Freitag 20. September 2024
Wer in mir bleibt und in wem ich bleibe, der bringt reiche Frucht
Joh. 15, 5
Predigten von Kardinal Christoph Schönborn

Predigt zur Chrisammesse 2019

Predigt von Kardinal Christoph Schönborn zur Chrisammesse, am Montag, 15. April 2019, im Dom zu St. Stephan im Wortlaut:

Liebe Schwestern und Brüder!

 

Heute hat sich das Schriftwort, das ihr eben gehört habt, erfüllt. Heute feiern wir die Chrisammesse.

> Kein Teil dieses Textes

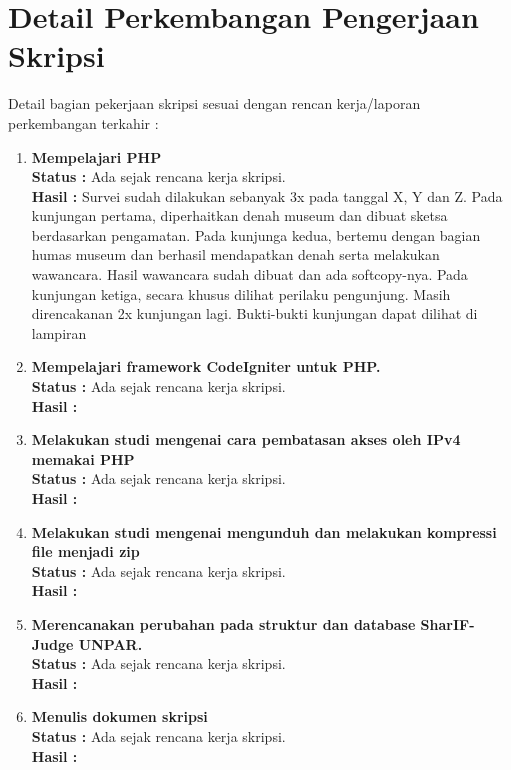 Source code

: \documentclass[a4paper,twoside]{article}
\begin{document}
\section{Detail Perkembangan Pengerjaan Skripsi}
Detail bagian pekerjaan skripsi sesuai dengan rencan kerja/laporan perkembangan terkahir :
	\begin{enumerate}
		\item \textbf{Mempelajari PHP}\\
		{\bf Status :} Ada sejak rencana kerja skripsi.\\
		{\bf Hasil :} Survei sudah dilakukan sebanyak 3x pada tanggal X, Y dan Z. Pada kunjungan pertama, diperhaitkan denah museum dan dibuat sketsa berdasarkan pengamatan. Pada kunjunga kedua, bertemu dengan bagian humas museum dan berhasil mendapatkan denah serta melakukan wawancara. Hasil wawancara sudah dibuat dan ada softcopy-nya. Pada kunjungan ketiga, secara khusus dilihat perilaku pengunjung. Masih direncakanan 2x kunjungan lagi. Bukti-bukti kunjungan dapat dilihat di lampiran
		
		\item \textbf{Mempelajari framework CodeIgniter untuk PHP.}\\
		{\bf Status :} Ada sejak rencana kerja skripsi.\\
		{\bf Hasil :}

		\item \textbf{Melakukan studi mengenai cara pembatasan akses oleh IPv4 memakai PHP}\\
		{\bf Status :} Ada sejak rencana kerja skripsi.\\
		{\bf Hasil :}

		\item \textbf{Melakukan studi mengenai mengunduh dan melakukan kompressi file menjadi zip}\\
		{\bf Status :} Ada sejak rencana kerja skripsi.\\
		{\bf Hasil :}

		\item \textbf{Merencanakan perubahan pada struktur dan database SharIF-Judge UNPAR.}\\
		{\bf Status :} Ada sejak rencana kerja skripsi.\\
		{\bf Hasil :}

		\item \textbf{Menulis dokumen skripsi}\\
		{\bf Status :} Ada sejak rencana kerja skripsi.\\
		{\bf Hasil :} 

	\end{enumerate}
\end{document}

Ich habe sie schon so oft feiern dürfen. In der Vorbereitung auf diese Chrisammesse hat mich irgendwie erschüttert, dass so vieles bei mir Routine geworden ist. Natürlich ist es immer neu, das Heute, aber ich stelle doch fest, die Gefahr der Routine, und die Sehnsucht, dass das wirklich stimmt. Heute geschieht das. Heute erfüllt sich dieses Wort, das ihr eben gehört habt. Wir sind hier zahlreich versammelt zusammen mit einigen Bischöfen. Ich freue mich den Weihbischof Grzegorz aus Kattowitz zu begrüßen, unsere Weihbischöfe, den neu geweihten Hochmeister des Deutschen Ordens, so viele Mitbrüder im priesterlichen Dienst, die Diakone, die Seminaristen, die vielen Brüder und Schwestern, die hier zur Chrisammesse gekommen sind. Wir bedenken hier unsere Wurzeln, woher wir herkommen, was wir sind als Christen, als Gesalbte.

 

In unserem diözesanen Entwicklungsprozess haben wir so viel über organisatorische Fragen in den letzten Jahren gehandelt, und es war notwendig so. Wir sind Pilger, und die Kirche ist pilgernd in ihrer irdischen Gestalt, sie braucht alle diese mühsamen Prozesse. Ich danke besonders meinem lieben Generalvikar, der hier als Moderator Kurie die Mühe dieses sehr irdischen Weges Tag für Tag trägt. Aber irgendwo spüre ich eine tiefe Sehnsucht, dass dieses Heute erfahrbar wird. Ja, ich habe schon manchmal auch den Wunsch, dass es spürbar wird. Ich weiß, das Spüren ist nicht alles, der Glaube ist die Hauptsache. Aber der Glaube will auch spüren und erfahren, dass das wirklich so ist. Sehnsucht nach dem Heiligen Geist, dem Vergessenen und Dritten in der Heiligsten Dreifaltigkeit. „Der Geist des Herrn ruht auf mir“ (Jes 61,1). Das liest Jesus in der Synagoge in Nazareth. Das sagt der Prophet Jesaja. Der Geist des Herrn ruht auf mir. Die Sehnsucht, dass das wirklich so ist, dass der Geist auf uns ruht, auf uns herabkommt.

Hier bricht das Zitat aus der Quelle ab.